The role of аnti-thymocyte globulin in preventing graft rejection and acute graft-versus-host disease after allogenic hematopoietic stem cell transplantation

Introduction

The broad application of allogeneic hematopoietic stem cell transplantation (allo-HSCT) is still limited by the immunological recognition and destruction of host tissues, termed graft-versus-host disease (GVHD). The role of inflammatory cytokines and their impact on immune effectors (mainly CD4+ and CD8+ T cells) has been extensively studied in the context of the GVHD occurring after standard myeloablative allo-SCT. Reduced-intensity conditioning (RIC) regimens are being increasingly used with allo-SCT. RIC has been shown to allow engraftment with minimal early transplantation-related mortality (TRM). However, in the context of RIC, predictive factors for acute and chronic graft-versus-host disease (aGVHD and cGVHD, respectively) and their effect on the outcome remain unknown. Moreover, the graft versus leukemia reaction (GVLR) was closely associated with GVHD.

However, recent data suggests that GVHD pathophysiology is likely to involve more complex interactions, where antigen-presenting cells, especially dendritic cells (DCs), may play a major role at the time of initiation of acute GVHD [9-10, 13].
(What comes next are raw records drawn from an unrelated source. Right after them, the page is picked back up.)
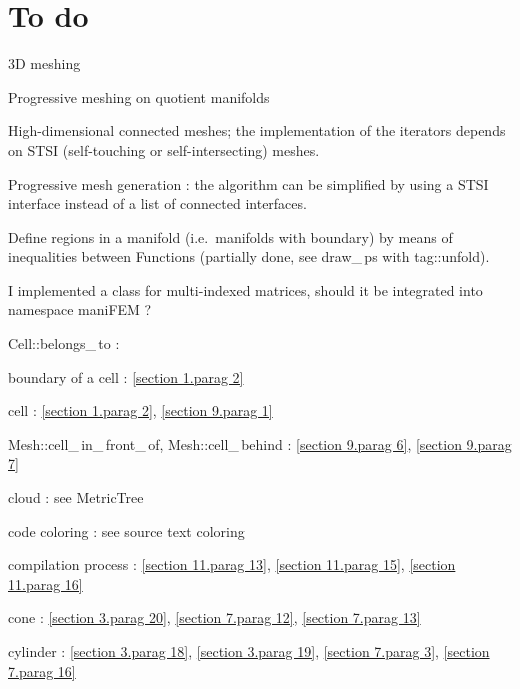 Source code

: \documentclass[a4paper]{scrreprt}
\def\numb{}
\newcommand\verm[1]{\textcolor{manif}{#1}}
\renewcommand\tt{\normalfont\ttfamily}
\begin{document}
\section*{To do}

\noindent 3D meshing

\noindent Progressive meshing on quotient manifolds

\noindent High-dimensional connected meshes; the implementation of the iterators depends
on STSI (self-touching or self-intersecting) meshes.

\noindent Progressive mesh generation : the algorithm can be simplified by using
a STSI interface instead of a list of connected interfaces.

\noindent Define regions in a manifold (i.e.\ manifolds with boundary) by means of
inequalities between {\small\tt\verm{Function}}s (partially done, see {\small\tt draw\_\,ps}
with {\small\tt\textcolor{tag}{tag}::unfold}).

\noindent I implemented a class for multi-indexed matrices, should it be integrated into
{\small\tt namespace} {\small\tt\verm{maniFEM}} ?





\noindent
{\small\tt\verm{Cell}::belongs\_\,to} : 

\noindent
boundary of a cell : \ref{\numb section 1.\numb parag 2}

\noindent
cell : \ref{\numb section 1.\numb parag 2}, \ref{\numb section 9.\numb parag 1}

\noindent
{\small\tt\verm{Mesh}::cell\_\,in\_\,front\_\,of},
{\small\tt\verm{Mesh}::cell\_\,behind} : \ref{\numb section 9.\numb parag 6},
\ref{\numb section 9.\numb parag 7}

\noindent
cloud : see {\small\tt\verm{MetricTree}}

\noindent
code coloring : see source text coloring


\noindent
compilation process : \ref{\numb section 11.\numb parag 13},
\ref{\numb section 11.\numb parag 15}, \ref{\numb section 11.\numb parag 16}

\noindent
cone : \ref{\numb section 3.\numb parag 20}, \ref{\numb section 7.\numb parag 12},
\ref{\numb section 7.\numb parag 13}

\noindent
cylinder : \ref{\numb section 3.\numb parag 18}, \ref{\numb section 3.\numb parag 19},
\ref{\numb section 7.\numb parag 3}, \ref{\numb section 7.\numb parag 16}
\end{document}
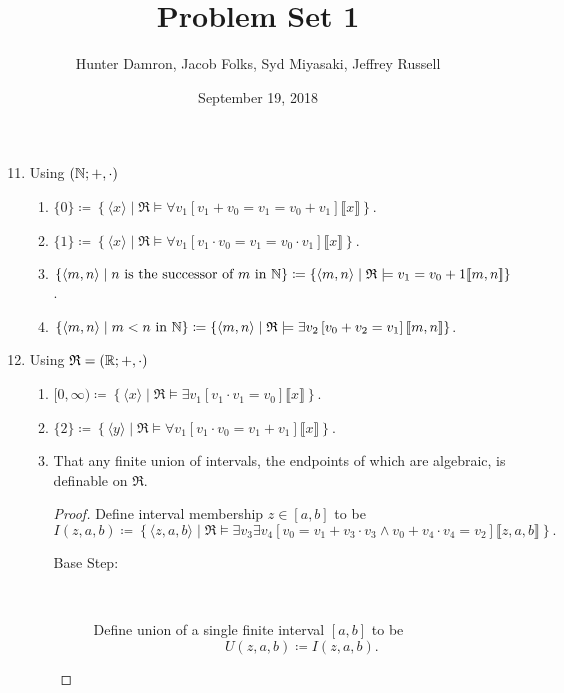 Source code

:\documentclass{homework}
\title{Problem Set 1}
\author{Hunter Damron, Jacob Folks, Syd Miyasaki, Jeffrey Russell}
\date{September 19, 2018}
\begin{document}
	\maketitle
	\begin{enumerate}
		\setcounter{enumi}{10}
		\item Using $(\mathbb{N}; +, \cdot)$
		\begin{enumerate}
			\item $\{0\} \coloneqq \left\{ \langle x \rangle \mid \mathfrak{R} \models \forall v_1 \left[v_1 + v_0 = v_1 = v_0 + v_1\right] \lBrack x \rBrack \right\} $.
			\item $\{1\} \coloneqq \left\{ \langle x \rangle \mid \mathfrak{R} \models \forall v_1 \left[v_1 \cdot v_0 = v_1 = v_0 \cdot v_1 \right] \lBrack x \rBrack \right\}$.
			\item $\{\langle m,n \rangle \mid n \text{ is the successor of } m \text{ in } \mathbb{N}\} \coloneqq \left\{ \langle m,n \rangle \mid \mathfrak{R} \models v_1 = v_0 + 1 \mathbb{[\![} m,n \mathbb{]\!]} \right\}$. %
			\item $\{\langle m,n \rangle \mid m < n \text{ in } \mathbb{N}\} \coloneqq \left\{ \langle m,n \rangle \mid \mathfrak{R} \models \exists v_2 \left[v_0 + v_2 = v_1 \right] \mathbb{[\![} m,n \mathbb{]\!]} \right\}$.
		\end{enumerate}
		\item Using $\mathfrak{R} = (\mathbb{R}; +, \cdot)$
		\begin{enumerate}
			\item $[0, \infty) \coloneqq \left\{ \langle x \rangle \mid \mathfrak{R} \models \exists v_1 \left[v_1 \cdot v_1 = v_0\right] \lBrack x \rBrack \right\}$.
			\item $\{2\} \coloneqq \left\{\langle y \rangle \mid \mathfrak{R} \models \forall v_1 [v_1 \cdot v_0 = v_1 + v_1] \lBrack x \rBrack \right\}$.
			\item That any finite union of intervals, the endpoints of which are algebraic, is definable on $\mathfrak{R}$.
			\begin{proof}
				Define interval membership $z \in [a,b]$ to be
				\[ I(z,a,b) \coloneqq \left\{\langle z,a,b \rangle \mid \mathfrak{R} \models \exists v_3 \exists v_4 \left[v_0 = v_1 + v_3 \cdot v_3 \land v_0 + v_4 \cdot v_4 = v_2\right] \lBrack z,a,b \rBrack \right\}. \]
				
				\begin{description}
					\item[Base Step: ]~\par
					Define union of a single finite interval $[a,b]$ to be
					\[ U(z,a,b) \coloneqq I(z,a,b). \]
					

\end{description}
\end{proof}
\end{enumerate}
\end{enumerate}
\end{document}
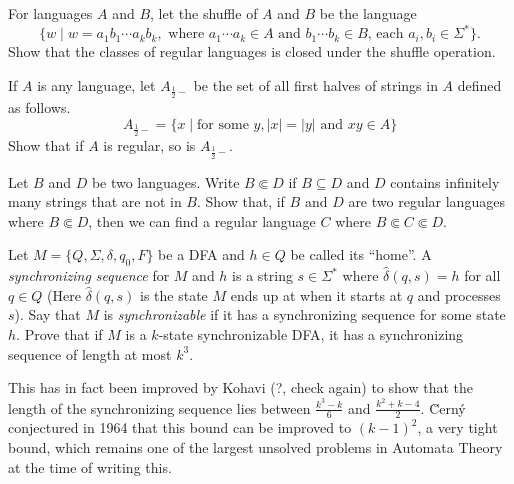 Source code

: \begin{exercise}
For languages $A$ and $B$, let the shuffle of $A$ and $B$ be the language
$$\{w\mid w=a_1b_1\cdots a_kb_k,\text{ where $a_1\cdots a_k\in A$ and $b_1\cdots b_k\in B$, each $a_i,b_i\in\Sigma^*$}\}.$$
Show that the classes of regular languages is closed under the shuffle operation.
\end{exercise}

\begin{exercise}
If $A$ is any language, let $A_{\frac 12-}$ be the set of all first halves of strings in $A$ defined as follows.
$$A_{\frac 12-}=\{x\mid \text{for some }y, |x|=|y|\text{ and }xy\in A\}$$
Show that if $A$ is regular, so is $A_{\frac 12-}$.
\end{exercise}

\begin{exercise}
Let $B$ and $D$ be two languages. Write $B\Subset D$ if $B\subseteq D$ and $D$ contains infinitely many strings that are not in $B$. Show that, if $B$ and $D$ are two regular languages where $B\Subset D$, then we can find a regular language $C$ where $B\Subset C\Subset D$.
\end{exercise}

\begin{exercise}
Let $M=\{Q,\Sigma,\delta,q_0,F\}$ be a DFA and $h\in Q$ be called its ``home''. A \textit{synchronizing sequence} for $M$ and $h$ is a string $s\in\Sigma^*$ where $\hat\delta(q,s)=h$ for all $q\in Q$ (Here $\hat\delta(q,s)$ is the state $M$ ends up at when it starts at $q$ and processes $s$). Say that $M$ is \textit{synchronizable} if it has a synchronizing sequence for some state $h$. Prove that if $M$ is a $k$-state synchronizable DFA, it has a synchronizing sequence of length at most $k^3$.

This has in fact been improved by Kohavi (?, check again) to show that the length of the synchronizing sequence lies between $\frac{k^3-k}{6}$ and $\frac{k^2+k-4}{2}$. \u{C}ern\'{y} conjectured in 1964 that this bound can be improved to $(k-1)^2$, a very tight bound, which remains one of the largest unsolved problems in Automata Theory at the time of writing this.
\end{exercise}
\clearpage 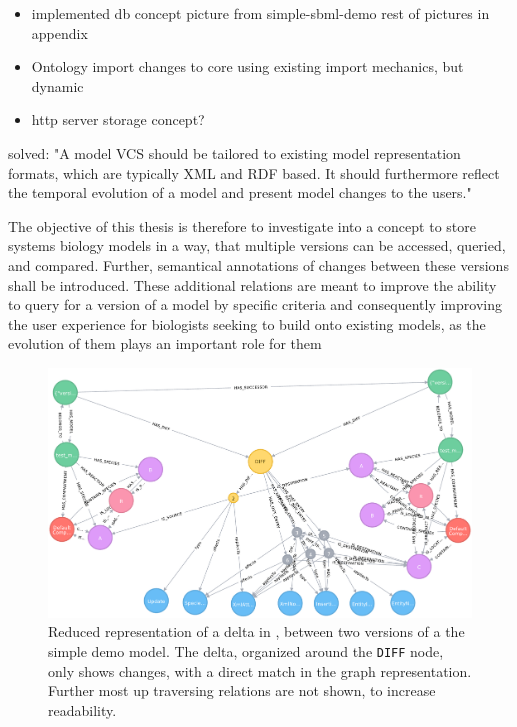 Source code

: 
\begin{itemize}
	\item implemented db concept
		\subitem picture from simple-sbml-demo
		\subitem rest of pictures in appendix
	\item Ontology import
		\subitem changes to \masymos core
		\subitem using existing import mechanics, but dynamic
	\item http server storage concept?
\end{itemize}



solved:
"A model VCS should be tailored to existing model representation formats, which are typically XML and RDF based. It should furthermore reflect the temporal evolution of a model and present model changes to the users." \citep{Waltemath2013}

The objective of this thesis is therefore to investigate into a concept to store systems biology models in a way, that multiple versions can be accessed, queried, and compared. Further, semantical annotations of changes between these versions shall be introduced. These additional relations are meant to improve the ability to query for a version of a model by specific criteria and consequently improving the user experience for biologists seeking to build onto existing models, as the evolution of them plays an important role for them \citep{Scharm2015}

\begin{figure}
	\centering
	\includegraphics[width=\textwidth]{resources/neo4j-renders/demo-sbml-simple-diff.pdf}
	\caption[Reduced representation of a delta in \masymos, between two versions of a the simple \sbml demo model]{Reduced representation of a delta in \masymos, between two versions of a the simple \sbml demo model. The delta, organized around the \texttt{DIFF} node, only shows changes, with a direct match in the graph representation. Further most up traversing relations are not shown, to increase readability.}
	\label{fig:results:simple-diff}
	
\end{figure}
The success of allogeneic stem cell transplantation owes much to improvements in the immunosuppressive regimens that prevent GVHD and reduce graft rejection risk. Previous studies have shown that the removal of T-cells from the graft via ex vivo T-cell depletion resulted in a dramatic decrease in aGVHD. This has been shown to be associated with a significant increase in graft failure and the risk of relapse, even in studies in which T-cell add-back has been investigated. An alternative strategy is to provide for in vivo T-cell depletion by using anti-thymocyte globulin (ATG) as a part of the conditioning regimen.
The common belief is that ATG's efficacy relies on its capacity to deplete T-lymphocytes, but the polyclonal nature of ATG is reflected in its diverse effects on the immune system: (1) T-cell depletion of blood and peripheral lymphoid tissues through complement-dependent lysis and T-cell activation and apoptosis; (2) modulation of key cell surface molecules that mediate leukocyte/endothelium interactions; (3) induction of apoptosis in B-cell lineages; (4) interference with dendritic cell functional properties; and (5) induction of regulatory T-cells and natural killer T-cells [9-13]. As a consequence, ATG provides a multifaceted immunomodulation, thus paving the way for future applications and suggesting that the use of ATG should be included in the immunosuppressive therapeutic armamentarium, thereby helping to reduce the incidence of graft rejection and GVHD.

Until now there has been no satisfactory evidence of these ATG benefits in such patients, because the decrease of graft rejection probability and GVHD severity could have been connected with an increasing relapse rate [2, 5]. Thus, in our study we have evaluated the application of ATG within conditioning regimens for increasing effectiveness of HSCT.

Materials and methods

There were 109 patients enrolled, who underwent 112 hematopoietic stem cell transplantations (HSCT) from related and unrelated donors at the Bone Marrow Transplantation Department at Saint-Petersburg Pavlov State Medical University from October 2000 until June 2006.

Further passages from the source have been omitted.